In another study, Sprague-Dawley rats (27/sex/group) and 4 male Beagle dogs were exposed (6 h/d, 5 d/wk) by inhalation to HCFC-123 at concentrations of 0, 1,000 or 10,000 (0, 6,250 or 62,500 mg/m3) for 90 days. At the high dose level, both species exhibited lack of motor co-ordination soon after the start of exposure. This was followed by reduced motor activity and a reduction in responsiveness to noise. After removal from exposure, co-ordination and activity returned to normal within 20 minutes. In rats, there were no adverse effects other than a reduction of final body weight, increase in relative liver weight and elevated urinary fluoride concentration at the two test levels. At the high concentration level, dogs exhibited histopathological changes in the liver characterised by hypertrophy, clear cytoplasm and necrosis of liver cells with inflammatory infiltration and clinical chemistry changes. These changes included increased levels of serum and liver alkaline phosphatase, ALT and AST, indicative of slight liver damage. No compound-related effects were noted at the lower (1,000 ppm) exposure level.

Similar effects to those observed in the subchronic studies were found in a 4 -week study in rats (Haskell, 1989).

Kabe et al. (2001) tested HCFC 123 in guinea pigs for 4 -weeks by inhalation.Groups of eight male Hartley guinea pigs were exposed to 30, 100 or 300 ppm 2,2-dichloro-1,1,1-trifluoroethane (HCFC-123) by inhalation for 6 hours a day for 4 wk. Guinea pigs exposed to 300 ppm HCFC-123 had significantly lower body weight and the weight gain than controls, but there was no significant difference and no tendency in absolute and relative organ weight. In the 100 ppm group, a few vacuolar fatty changes in the portal area (zone I) were identified. In the 300 ppm group, severe fatty degeneration was observed in the portal and intermediate areas, partly centrilobule, and the incidence increased significantly compared to the controls. On the other hand, there was no histopathological change in the control or 30 ppm groups.
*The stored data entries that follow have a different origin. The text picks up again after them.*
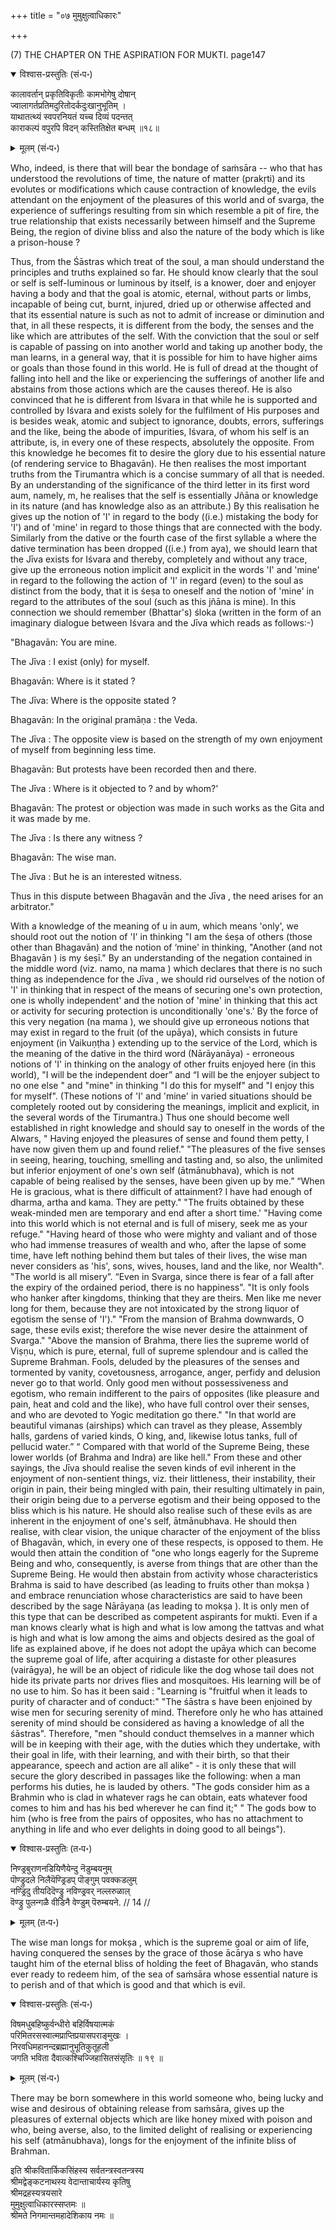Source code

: +++
title = "०७ मुमुक्षुत्वाधिकारः"

+++

(7) THE CHAPTER ON THE ASPIRATION FOR MUKTI. page147

<details open><summary>विश्वास-प्रस्तुतिः (सं॰प॰)</summary>

कालावर्तान् प्रकृतिविकृतीः कामभोगेषु दोषान्  
ज्वालागर्तप्रतिमदुरितोदर्कदुःखानुभूतिम् ।  
याथातत्थ्यं स्वपरनियतं यच्च दिव्यं पदन्तत्  
काराकल्पं वपुरपि विदन् कस्तितिक्षेत बन्धम् ॥१८॥
</details>

<details><summary>मूलम् (सं॰प॰)</summary>

कालावर्तान् प्रकृतिविकृतीः कामभोगेषु दोषान्  
ज्वालागर्तप्रतिमदुरितोदर्कदुःखानुभूतिम् ।  
याथातत्थ्यं स्वपरनियतं यच्च दिव्यं पदन्तत्  
काराकल्पं वपुरपि विदन् कस्तितिक्षेत बन्धम् ॥१८॥
</details>

Who, indeed, is there that will bear the bondage of saṁsāra -- who that has understood the revolutions of time, the nature of matter (prakṛti) and its evolutes or modifications which cause contraction of knowledge, the evils attendant on the enjoyment of the pleasures of this world and of svarga, the experience of sufferings resulting from sin which resemble a pit of fire, the true relationship that exists necessarily between himself and the Supreme Being, the region of divine bliss and also the nature of the body which is like a prison-house ?

Thus, from the Śāstras which treat of the soul, a man should understand the principles and truths explained so far. He should know clearly that the soul or self is self-luminous or luminous by itself, is a knower, doer and enjoyer having a body and that the goal is atomic, eternal, without parts or limbs, incapable of being cut, burnt, injured, dried up or otherwise affected and that its essential nature is such as not to admit of increase or diminution and that, in all these respects, it is different from the body, the senses and the like which are attributes of the self. With the conviction that the soul or self is capable of passing on into another world and taking up another body, the man learns, in a general way, that it is possible for him to have higher aims or goals than those found in this world. He is full of dread at the thought of falling into hell and the like or experiencing the sufferings of another life and abstains from those actions which are the causes thereof. He is also convinced that he is different from Iśvara in that while he is supported and controlled by Iśvara and exists solely for the fulfilment of His purposes and is besides weak, atomic and subject to ignorance, doubts, errors, sufferings and the like, being the abode of impurities, Iśvara, of whom his self is an attribute, is, in every one of these respects, absolutely the opposite. From this knowledge he becomes fit to desire the glory due to his essential nature (of rendering service to Bhagavān). He then realises the most important truths from the Tirumantra which is a concise summary of all that is needed. By an understanding of the significance of the third letter in its first word aum, namely, m, he realises that the self is essentially Jñāna or knowledge in its nature (and has knowledge also as an attribute.) By this realisation he gives up the notion of 'I' in regard to the body ((i.e.) mistaking the body for 'I') and of 'mine' in regard to those things that are connected with the body. Similarly from the dative or the fourth case of the first syllable a where the dative termination has been dropped ((i.e.) from aya), we should learn that the Jīva   exists for Iśvara and thereby, completely and without any trace, give up the erroneous notion implicit and explicit in the words 'I' and 'mine' in regard to the following the action of 'I' in regard (even) to the soul as distinct from the body, that it is śeṣa to oneself and the notion of 'mine' in regard to the attributes of the soul (such as this jñāna is mine). In this connection we should remember (Bhattar's) śloka  (written in the form of an imaginary dialogue between Iśvara and the Jīva   which reads as follows:-)

"Bhagavān: You are mine.

The Jīva   : I exist (only) for myself.

Bhagavān: Where is it stated ?

The Jīva: Where is the opposite stated ?

Bhagavān: In the original pramāṇa : the Veda.

The Jīva  : The opposite view is based on the strength of my own enjoyment of myself from beginning less time.

Bhagavān: But protests have been recorded then and there.

The Jīva   : Where is it objected to ? and by whom?'

Bhagavān: The protest or objection was made in such works as the Gita and it was made by me.

The Jīva  : Is there any witness ?

Bhagavān: The wise man.

The Jīva   : But he is an interested witness.

Thus in this dispute between Bhagavān and the Jīva  , the need arises for an arbitrator."

With a knowledge of the meaning of u in aum, which means 'only', we should root out the notion of 'I' in thinking "I am the śeṣa of others (those other than Bhagavān) and the notion of ‘mine' in thinking, "Another (and not Bhagavān ) is my śeṣī." By an understanding of the negation contained in the middle word (viz. namo, na mama ) which declares that there is no such thing as independence for the Jīva  , we should rid ourselves of the notion of 'I' in thinking that in respect of the means of securing one's own protection, one is wholly independent' and the notion of 'mine' in thinking that this act or activity for securing protection is unconditionally 'one's.' By the force of this very negation (na mama ), we should give up erroneous notions that may exist in regard to the fruit (of the upāya), which consists in future enjoyment (in Vaikuṇṭha  ) extending up to the service of the Lord, which is the meaning of the dative in the third word (Nārāyanāya) - erroneous notions of 'I' in thinking on the analogy of other fruits enjoyed here (in this world), "I will be the independent doer” and “I will be the enjoyer subject to no one else " and "mine" in thinking "I do this for myself" and "I enjoy this for myself". (These notions of 'I' and 'mine' in varied situations should be completely rooted out by considering the meanings, implicit and explicit, in the several words of the Tirumantra.) Thus one should become well established in right knowledge and should say to oneself in the words of the Alwars, " Having enjoyed the pleasures of sense and found them petty, I have now given them up and found relief." "The pleasures of the five senses in seeing, hearing, touching, smelling and tasting and, so also, the unlimited but inferior enjoyment of one's own self (ātmānubhava), which is not capable of being realised by the senses, have been given up by me.” “When He is gracious, what is there difficult of attainment? I have had enough of dharma, artha and kama. They are petty." "The fruits obtained by these weak-minded men are temporary and end after a short time.' "Having come into this world which is not eternal and is full of misery, seek me as your refuge." "Having heard of those who were mighty and valiant and of those who had immense treasures of wealth and who, after the lapse of some time, have left nothing behind them but tales of their lives, the wise man never considers as 'his', sons, wives, houses, land and the like, nor Wealth". "The world is all misery”. “Even in Svarga, since there is fear of a fall after the expiry of the ordained period, there is no happiness". "It is only fools who hanker after kingdoms, thinking that they are theirs. Men like me never long for them, because they are not intoxicated by the strong liquor of egotism the sense of 'I')." "From the mansion of Brahma downwards, O sage, these evils exist; therefore the wise never desire the attainment of Svarga." "Above the mansion of Brahma, there lies the supreme world of Viṣṇu, which is pure, eternal, full of supreme splendour and is called the Supreme Brahman. Fools, deluded by the pleasures of the senses and tormented by vanity, covetousness, arrogance, anger, perfidy and delusion never go to that world. Only good men without possessiveness and egotism, who remain indifferent to the pairs of opposites (like pleasure and pain, heat and cold and the like), who have full control over their senses, and who are devoted to Yogic meditation go there." "In that world are beautiful vimanas (airships) which can travel as they please, Assembly halls, gardens of varied kinds, O king, and, likewise lotus tanks, full of pellucid water.” “ Compared with that world of the Supreme Being, these lower worlds (of Brahma and Indra) are like hell." From these and other sayings, the Jīva   should realise the seven kinds of evil inherent in the enjoyment of non-sentient things, viz. their littleness, their instability, their origin in pain, their being mingled with pain, their resulting ultimately in pain, their origin being due to a perverse egotism and their being opposed to the bliss which is his nature. He should also realise such of these evils as are inherent in the enjoyment of one's self, ātmānubhava. He should then realise, with clear vision, the unique character of the enjoyment of the bliss of Bhagavān, which, in every one of these respects, is opposed to them. He would then attain the condition of "one who longs eagerly for the Supreme Being and who, consequently, is averse from things that are other than the Supreme Being. He would then abstain from activity whose characteristics Brahma is said to have described (as leading to fruits other than mokṣa ) and embrace renunciation whose characteristics are said to have been described by the sage Nārāyaṇa  (as leading to mokṣa ). It is only men of this type that can be described as competent aspirants for mukti. Even if a man knows clearly what is high and what is low among the tattvas and what is high and what is low among the aims and objects desired as the goal of life as explained above, if he does not adopt the upāya which can become the supreme goal of life, after acquiring a distaste for other pleasures (vairāgya), he will be an object of ridicule like the dog whose tail does not hide its private parts nor drives flies and mosquitoes. His learning will be of no use to him. So has it been said : "Learning is "fruitful when it leads to purity of character and of conduct:" "The śāstra s have been enjoined by wise men for securing serenity of mind. Therefore only he who has attained serenity of mind should be considered as having a knowledge of all the śāstras". Therefore, "men "should conduct themselves in a manner which will be in keeping with their age, with the duties which they undertake, with their goal in life, with their learning, and with their birth, so that their appearance, speech and action are all alike" - it is only these that will secure the glory described in passages like the following: when a man performs his duties, he is lauded by others. "The gods consider him as a Brahmin who is clad in whatever rags he can obtain, eats whatever food comes to him and has his bed wherever he can find it;" " The gods bow to him (who is free from the pairs of opposites, who has no attachment to anything in life and who ever delights in doing good to all beings").

<details open><summary>विश्वास-प्रस्तुतिः (त॰प॰)</summary>

निण्ड्रबुराणनडियिणैयेन्दु नॆडुम्बयनुम्  
पॊण्ड्रुदले निलैयॆण्ड्रिडप् पॊङ्गुम् पवक्कडलुम्  
नण्ड्रिदु तीयदिदॆण्ड्रु नविण्ड्रवर् नल्लरुळाल्  
वॆण्ड्रु पुलन्गळै वीडिनै वेण्डुम् पॆरुम्बयने. // 14 //
</details>

<details><summary>मूलम् (त॰प॰)</summary>

निण्ड्रबुराणनडियिणैयेन्दु नॆडुम्बयनुम्  
पॊण्ड्रुदले निलैयॆण्ड्रिडप् पॊङ्गुम् पवक्कडलुम्  
नण्ड्रिदु तीयदिदॆण्ड्रु नविण्ड्रवर् नल्लरुळाल्  
वॆण्ड्रु पुलन्गळै वीडिनै वेण्डुम् पॆरुम्बयने. // 14 //
</details>

The wise man longs for mokṣa , which is the supreme goal or aim of life, having conquered the senses by the grace of those ācārya s who have taught him of the eternal bliss of holding the feet of Bhagavān, who stands ever ready to redeem him, of the sea of saṁsāra whose essential nature is to perish and of that which is good and that which is evil.

<details open><summary>विश्वास-प्रस्तुतिः (सं॰प॰)</summary>

विषमधुबहिष्कुर्वन्धीरो बहिर्विषयात्मकं  
परिमितरसस्वात्मप्राप्तिप्रयासपराङ्मुखः ।  
निरवधिमहानन्दब्रह्मानुभूतिकुतूहली  
जगति भविता दैवात्कश्चिज्जिहासितसंसृतिः ॥ १९ ॥
</details>

<details><summary>मूलम् (सं॰प॰)</summary>

विषमधुबहिष्कुर्वन्धीरो बहिर्विषयात्मकं  
परिमितरसस्वात्मप्राप्तिप्रयासपराङ्मुखः ।  
निरवधिमहानन्दब्रह्मानुभूतिकुतूहली  
जगति भविता दैवात्कश्चिज्जिहासितसंसृतिः ॥ १९ ॥
</details>

There may be born somewhere in this world someone who, being lucky and wise and desirous of obtaining release from saṁsāra, gives up the pleasures of external objects which are like honey mixed with poison and who, being averse, also, to the limited delight of realising or experiencing his self (atmānubhava), longs for the enjoyment of the infinite bliss of Brahman.

इति श्रीकवितार्किकसिंहस्य सर्वतन्त्रस्वतन्त्रस्य  
श्रीमद्वेङ्कटनाथस्य वेदान्ताचार्यस्य कृतिषु  
श्रीमद्रहस्यत्रयसारे  
मुमुक्षुत्वाधिकारस्सप्तमः ॥  
श्रीमते निगमान्तमहादेशिकाय नमः ॥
No increase in any of the liver peroxisomal enzymes (AOX, PT, catalase) was seen in male guinea pigs exposed to HCFC-123. The activity of hepatic ALDH was significantly decreased in the 300 ppm exposed group, suggesting that HCFC-123 or its metabolite inhibited ALDH activity.

Liver effects were also observed in 4 lactating female Rhesus monkeys exposed for 6 h/day, 7 days/week for 3 weeks to air or 1000 ppm HCFC-123 (Cappon et al., 2002). Exposure of monkeys to 1000 ppm HCFC-123 did not result in exposure-related clinical observations, or changes in body weight, appetence and behavior. There were no exposure-related effects on serum triglycerides, cholesterol, or glucose levels. Liver microsomal P450 and peroxisome oxidase activities showed exposure-related decreases in CYP4A1 and CYP2E1 and acyl-CoA oxidase for animals exposed to HCFC-123. Microscopic evaluation of maternal liver from HCFC-123 exposed animals revealed mild to moderate centrilobular hepatocyte vacuolation, trace to mild centrilobular necrosis, and trace to mild subacute inflammation. The histopathological damage and altered hepatic biochemical activities produced by HCFC 123 in monkeys are not consistent with the HCFC 123 peroxisome proliferation response observed in rat livers.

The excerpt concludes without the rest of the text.